■ Work task ■
Scan the entries below. Report each line where the string "base" occurs.

Dataset entries:

================

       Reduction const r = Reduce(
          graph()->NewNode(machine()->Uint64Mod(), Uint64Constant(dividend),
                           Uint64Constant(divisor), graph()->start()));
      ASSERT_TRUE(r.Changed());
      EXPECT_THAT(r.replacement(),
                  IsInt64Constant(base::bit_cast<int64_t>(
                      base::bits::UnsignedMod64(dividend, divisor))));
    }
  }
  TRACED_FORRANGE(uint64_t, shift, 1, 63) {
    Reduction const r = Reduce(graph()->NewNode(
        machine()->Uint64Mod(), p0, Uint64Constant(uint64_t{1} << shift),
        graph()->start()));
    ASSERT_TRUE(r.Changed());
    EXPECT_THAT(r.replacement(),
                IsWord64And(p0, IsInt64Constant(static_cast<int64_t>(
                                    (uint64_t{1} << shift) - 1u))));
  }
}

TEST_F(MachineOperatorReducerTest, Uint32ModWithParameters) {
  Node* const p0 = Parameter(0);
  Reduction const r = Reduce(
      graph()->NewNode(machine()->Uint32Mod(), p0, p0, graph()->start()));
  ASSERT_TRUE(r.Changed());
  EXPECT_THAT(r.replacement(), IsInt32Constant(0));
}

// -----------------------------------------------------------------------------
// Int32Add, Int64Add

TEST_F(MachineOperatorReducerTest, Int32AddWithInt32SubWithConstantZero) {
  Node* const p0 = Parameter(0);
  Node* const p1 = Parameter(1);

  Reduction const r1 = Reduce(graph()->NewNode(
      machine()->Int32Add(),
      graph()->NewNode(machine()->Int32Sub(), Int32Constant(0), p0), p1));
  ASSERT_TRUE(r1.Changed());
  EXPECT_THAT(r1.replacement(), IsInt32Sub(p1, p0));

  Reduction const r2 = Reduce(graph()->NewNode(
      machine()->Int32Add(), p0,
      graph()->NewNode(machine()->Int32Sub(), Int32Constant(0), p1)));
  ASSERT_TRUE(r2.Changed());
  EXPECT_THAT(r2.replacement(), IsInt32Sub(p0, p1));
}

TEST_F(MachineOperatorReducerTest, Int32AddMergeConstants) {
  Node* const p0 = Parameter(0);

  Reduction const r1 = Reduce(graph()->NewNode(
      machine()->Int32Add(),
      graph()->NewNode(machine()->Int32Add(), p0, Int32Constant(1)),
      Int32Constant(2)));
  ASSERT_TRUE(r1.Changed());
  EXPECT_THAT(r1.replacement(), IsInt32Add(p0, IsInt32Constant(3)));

================

■ Solution for this problem ■
                  IsInt64Constant(base::bit_cast<int64_t>(
                      base::bits::UnsignedMod64(dividend, divisor))));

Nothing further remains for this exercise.